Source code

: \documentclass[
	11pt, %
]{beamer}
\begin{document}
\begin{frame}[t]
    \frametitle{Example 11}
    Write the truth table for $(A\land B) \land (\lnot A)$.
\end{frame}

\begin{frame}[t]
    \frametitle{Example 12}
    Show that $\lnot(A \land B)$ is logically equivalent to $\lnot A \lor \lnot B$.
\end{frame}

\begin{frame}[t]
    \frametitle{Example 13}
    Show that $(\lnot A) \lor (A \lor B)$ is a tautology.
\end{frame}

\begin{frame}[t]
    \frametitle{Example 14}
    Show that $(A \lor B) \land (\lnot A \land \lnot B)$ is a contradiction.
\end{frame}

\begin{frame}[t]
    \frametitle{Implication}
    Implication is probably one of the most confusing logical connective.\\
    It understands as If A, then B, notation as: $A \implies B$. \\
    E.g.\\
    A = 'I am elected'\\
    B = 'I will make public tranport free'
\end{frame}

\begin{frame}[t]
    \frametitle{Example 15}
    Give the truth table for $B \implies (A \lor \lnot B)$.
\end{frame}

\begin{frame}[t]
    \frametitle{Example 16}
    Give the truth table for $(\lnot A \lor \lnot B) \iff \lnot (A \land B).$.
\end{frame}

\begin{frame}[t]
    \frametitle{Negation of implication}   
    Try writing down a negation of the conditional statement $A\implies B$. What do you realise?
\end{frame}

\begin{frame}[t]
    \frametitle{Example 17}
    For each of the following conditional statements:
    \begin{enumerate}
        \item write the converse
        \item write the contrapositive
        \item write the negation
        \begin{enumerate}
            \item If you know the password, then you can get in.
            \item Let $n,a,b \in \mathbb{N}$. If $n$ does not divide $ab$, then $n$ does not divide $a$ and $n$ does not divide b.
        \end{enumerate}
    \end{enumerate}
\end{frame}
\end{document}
==============================
Task details:
Return all of the lines above exactly, with none omitted.

Response:
Source code

: \documentclass[
	11pt, %
]{beamer}
\begin{document}
\begin{frame}[t]
    \frametitle{Example 11}
    Write the truth table for $(A\land B) \land (\lnot A)$.
\end{frame}

\begin{frame}[t]
    \frametitle{Example 12}
    Show that $\lnot(A \land B)$ is logically equivalent to $\lnot A \lor \lnot B$.
\end{frame}

\begin{frame}[t]
    \frametitle{Example 13}
    Show that $(\lnot A) \lor (A \lor B)$ is a tautology.
\end{frame}

\begin{frame}[t]
    \frametitle{Example 14}
    Show that $(A \lor B) \land (\lnot A \land \lnot B)$ is a contradiction.
\end{frame}

\begin{frame}[t]
    \frametitle{Implication}
    Implication is probably one of the most confusing logical connective.\\
    It understands as If A, then B, notation as: $A \implies B$. \\
    E.g.\\
    A = 'I am elected'\\
    B = 'I will make public tranport free'
\end{frame}

\begin{frame}[t]
    \frametitle{Example 15}
    Give the truth table for $B \implies (A \lor \lnot B)$.
\end{frame}

\begin{frame}[t]
    \frametitle{Example 16}
    Give the truth table for $(\lnot A \lor \lnot B) \iff \lnot (A \land B).$.
\end{frame}

\begin{frame}[t]
    \frametitle{Negation of implication}   
    Try writing down a negation of the conditional statement $A\implies B$. What do you realise?
\end{frame}

\begin{frame}[t]
    \frametitle{Example 17}
    For each of the following conditional statements:
    \begin{enumerate}
        \item write the converse
        \item write the contrapositive
        \item write the negation
        \begin{enumerate}
            \item If you know the password, then you can get in.
            \item Let $n,a,b \in \mathbb{N}$. If $n$ does not divide $ab$, then $n$ does not divide $a$ and $n$ does not divide b.
        \end{enumerate}
    \end{enumerate}
\end{frame}
\end{document}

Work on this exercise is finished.